═════ TASK DATA ═════

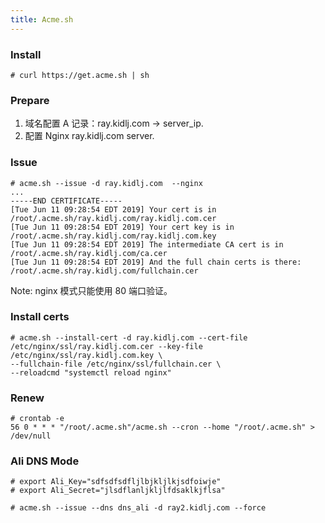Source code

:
 ```yaml
---
title: Acme.sh
---
```


### Install

    # curl https://get.acme.sh | sh

### Prepare

1. 域名配置 A 记录：ray.kidlj.com -> server_ip.
2. 配置 Nginx ray.kidlj.com server.

### Issue

    # acme.sh --issue -d ray.kidlj.com  --nginx
    ...
    -----END CERTIFICATE-----
    [Tue Jun 11 09:28:54 EDT 2019] Your cert is in  /root/.acme.sh/ray.kidlj.com/ray.kidlj.com.cer 
    [Tue Jun 11 09:28:54 EDT 2019] Your cert key is in  /root/.acme.sh/ray.kidlj.com/ray.kidlj.com.key 
    [Tue Jun 11 09:28:54 EDT 2019] The intermediate CA cert is in  /root/.acme.sh/ray.kidlj.com/ca.cer 
    [Tue Jun 11 09:28:54 EDT 2019] And the full chain certs is there:  /root/.acme.sh/ray.kidlj.com/fullchain.cer 

Note: nginx 模式只能使用 80 端口验证。

### Install certs

    # acme.sh --install-cert -d ray.kidlj.com --cert-file /etc/nginx/ssl/ray.kidlj.com.cer --key-file /etc/nginx/ssl/ray.kidlj.com.key \
    --fullchain-file /etc/nginx/ssl/fullchain.cer \ 
    --reloadcmd "systemctl reload nginx"

### Renew

    # crontab -e  
    56 0 * * * "/root/.acme.sh"/acme.sh --cron --home "/root/.acme.sh" > /dev/null

### Ali DNS Mode

    # export Ali_Key="sdfsdfsdfljlbjkljlkjsdfoiwje"
    # export Ali_Secret="jlsdflanljkljlfdsaklkjflsa"

    # acme.sh --issue --dns dns_ali -d ray2.kidlj.com --force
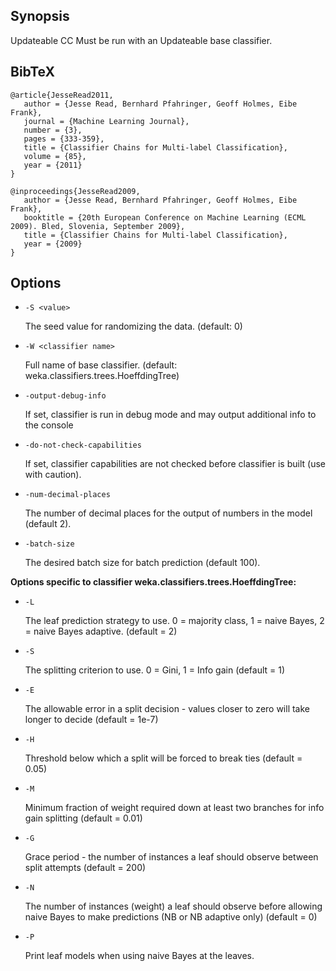 ## Synopsis
Updateable CC
Must be run with an Updateable base classifier.

## BibTeX
```
@article{JesseRead2011,
   author = {Jesse Read, Bernhard Pfahringer, Geoff Holmes, Eibe Frank},
   journal = {Machine Learning Journal},
   number = {3},
   pages = {333-359},
   title = {Classifier Chains for Multi-label Classification},
   volume = {85},
   year = {2011}
}

@inproceedings{JesseRead2009,
   author = {Jesse Read, Bernhard Pfahringer, Geoff Holmes, Eibe Frank},
   booktitle = {20th European Conference on Machine Learning (ECML 2009). Bled, Slovenia, September 2009},
   title = {Classifier Chains for Multi-label Classification},
   year = {2009}
}
```
## Options
* `-S <value>`

    The seed value for randomizing the data.
    (default: 0)

* `-W <classifier name>`

    Full name of base classifier.
    (default: weka.classifiers.trees.HoeffdingTree)

* `-output-debug-info`

    If set, classifier is run in debug mode and
    may output additional info to the console

* `-do-not-check-capabilities`

    If set, classifier capabilities are not checked before classifier is built
    (use with caution).

* `-num-decimal-places`

    The number of decimal places for the output of numbers in the model (default 2).

* `-batch-size`

    The desired batch size for batch prediction  (default 100).

**Options specific to classifier weka.classifiers.trees.HoeffdingTree:**

* `-L`

    The leaf prediction strategy to use. 0 = majority class, 1 = naive Bayes, 2 = naive Bayes adaptive.
    (default = 2)

* `-S`

    The splitting criterion to use. 0 = Gini, 1 = Info gain
    (default = 1)

* `-E`

    The allowable error in a split decision - values closer to zero will take longer to decide
    (default = 1e-7)

* `-H`

    Threshold below which a split will be forced to break ties
    (default = 0.05)

* `-M`

    Minimum fraction of weight required down at least two branches for info gain splitting
    (default = 0.01)

* `-G`

    Grace period - the number of instances a leaf should observe between split attempts
    (default = 200)

* `-N`

    The number of instances (weight) a leaf should observe before allowing naive Bayes to make predictions (NB or NB adaptive only)
    (default = 0)

* `-P`

    Print leaf models when using naive Bayes at the leaves.
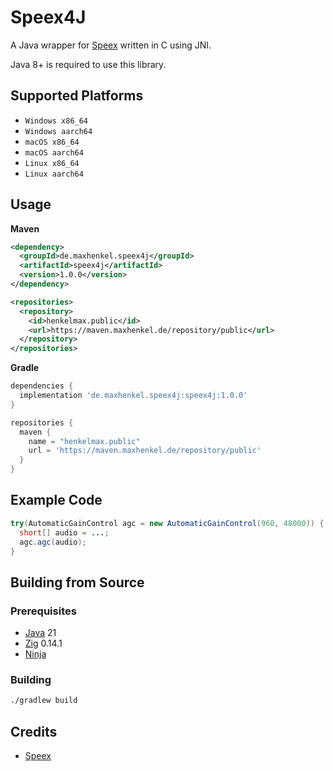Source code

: # Speex4J

A Java wrapper for [Speex](https://github.com/xiph/speexdsp) written in C using JNI.

Java 8+ is required to use this library.

## Supported Platforms

- `Windows x86_64`
- `Windows aarch64`
- `macOS x86_64`
- `macOS aarch64`
- `Linux x86_64`
- `Linux aarch64`

## Usage

**Maven**

``` xml
<dependency>
  <groupId>de.maxhenkel.speex4j</groupId>
  <artifactId>speex4j</artifactId>
  <version>1.0.0</version>
</dependency>

<repositories>
  <repository>
    <id>henkelmax.public</id>
    <url>https://maven.maxhenkel.de/repository/public</url>
  </repository>
</repositories>
```

**Gradle**

``` groovy
dependencies {
  implementation 'de.maxhenkel.speex4j:speex4j:1.0.0'
}

repositories {
  maven {
    name = "henkelmax.public"
    url = 'https://maven.maxhenkel.de/repository/public'
  }
}
```

## Example Code

``` java
try(AutomaticGainControl agc = new AutomaticGainControl(960, 48000)) {
  short[] audio = ...;
  agc.agc(audio);
}
```

## Building from Source

### Prerequisites

- [Java](https://www.java.com/en/) 21
- [Zig](https://ziglang.org/) 0.14.1
- [Ninja](https://ninja-build.org/)

### Building

``` bash
./gradlew build
```

## Credits

- [Speex](https://github.com/xiph/speexdsp)
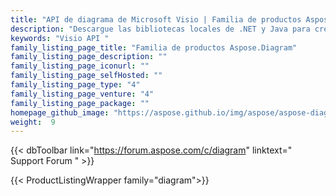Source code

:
 ```yaml
---
title: "API de diagrama de Microsoft Visio | Familia de productos Aspose.Diagram"
description: "Descargue las bibliotecas locales de .NET y Java para crear, procesar y convertir dibujos de Microsoft Visio en aplicaciones multiplataforma sin necesidad de Visio o automatización."
keywords: "Visio API "
family_listing_page_title: "Familia de productos Aspose.Diagram"
family_listing_page_description: ""
family_listing_page_iconurl: ""
family_listing_page_selfHosted: ""
family_listing_page_type: "4"
family_listing_page_venture: "4"
family_listing_page_package: ""
homepage_github_image: "https://aspose.github.io/img/aspose/aspose-diagram.png"
weight:  9
---
```


{{< dbToolbar link="https://forum.aspose.com/c/diagram" linktext=" Support Forum " >}}

{{< ProductListingWrapper family="diagram">}}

═════

TASK TO CARRY OUT:
Tally the lines in the data that contain the string "output". Report only the total.

WORKED SOLUTION:
3